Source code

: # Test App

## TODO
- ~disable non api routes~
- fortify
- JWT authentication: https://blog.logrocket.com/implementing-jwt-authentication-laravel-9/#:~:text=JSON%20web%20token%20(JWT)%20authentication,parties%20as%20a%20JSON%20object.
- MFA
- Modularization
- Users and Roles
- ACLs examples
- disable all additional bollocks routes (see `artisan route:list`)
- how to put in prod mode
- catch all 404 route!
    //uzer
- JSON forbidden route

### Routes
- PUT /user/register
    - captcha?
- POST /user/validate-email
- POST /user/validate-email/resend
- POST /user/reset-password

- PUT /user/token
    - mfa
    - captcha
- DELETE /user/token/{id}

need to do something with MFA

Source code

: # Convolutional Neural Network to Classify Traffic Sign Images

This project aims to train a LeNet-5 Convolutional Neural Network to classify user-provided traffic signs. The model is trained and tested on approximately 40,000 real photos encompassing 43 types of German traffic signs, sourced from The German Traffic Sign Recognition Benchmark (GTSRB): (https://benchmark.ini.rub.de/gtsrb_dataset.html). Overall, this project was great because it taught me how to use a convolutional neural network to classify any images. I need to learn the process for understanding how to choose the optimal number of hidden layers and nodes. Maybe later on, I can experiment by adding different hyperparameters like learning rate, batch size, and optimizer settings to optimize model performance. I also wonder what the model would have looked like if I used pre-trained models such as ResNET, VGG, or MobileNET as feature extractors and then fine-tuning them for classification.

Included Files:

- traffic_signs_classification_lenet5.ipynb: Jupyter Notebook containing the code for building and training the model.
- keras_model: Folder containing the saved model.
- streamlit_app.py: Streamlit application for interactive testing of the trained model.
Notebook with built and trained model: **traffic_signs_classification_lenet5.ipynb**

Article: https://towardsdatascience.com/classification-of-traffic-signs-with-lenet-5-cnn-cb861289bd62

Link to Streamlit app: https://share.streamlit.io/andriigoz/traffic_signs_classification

•••••

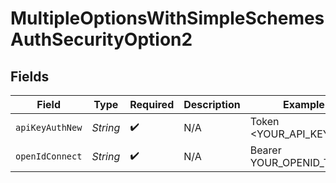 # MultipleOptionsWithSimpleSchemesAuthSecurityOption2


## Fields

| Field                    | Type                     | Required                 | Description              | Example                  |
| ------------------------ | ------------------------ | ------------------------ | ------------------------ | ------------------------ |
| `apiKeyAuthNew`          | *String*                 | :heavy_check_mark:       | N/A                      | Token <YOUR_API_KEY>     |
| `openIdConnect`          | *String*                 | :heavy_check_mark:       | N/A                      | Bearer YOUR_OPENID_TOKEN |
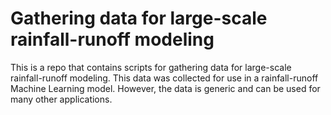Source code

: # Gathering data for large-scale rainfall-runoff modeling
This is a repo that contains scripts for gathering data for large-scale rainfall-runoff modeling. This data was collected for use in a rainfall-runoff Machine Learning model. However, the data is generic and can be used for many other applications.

•••••

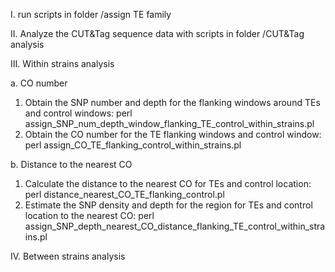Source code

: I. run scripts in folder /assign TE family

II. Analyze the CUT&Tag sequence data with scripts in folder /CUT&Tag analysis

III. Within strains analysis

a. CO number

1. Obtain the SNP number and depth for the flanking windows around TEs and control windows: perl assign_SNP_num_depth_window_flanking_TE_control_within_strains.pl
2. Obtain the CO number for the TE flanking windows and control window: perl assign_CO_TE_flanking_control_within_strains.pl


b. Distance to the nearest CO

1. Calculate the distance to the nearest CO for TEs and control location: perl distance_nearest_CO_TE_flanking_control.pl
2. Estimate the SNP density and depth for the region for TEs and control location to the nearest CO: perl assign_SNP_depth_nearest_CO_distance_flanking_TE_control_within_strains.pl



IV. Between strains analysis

•••••

** YOUR GOAL **
Take the entries above and return only the lines from the one with "- PUT /user/token" to the one with "Traffic Sign Images", both included, unchanged.

** THE ANSWER **
- PUT /user/token
    - mfa
    - captcha
- DELETE /user/token/{id}

need to do something with MFA

Source code

: # Convolutional Neural Network to Classify Traffic Sign Images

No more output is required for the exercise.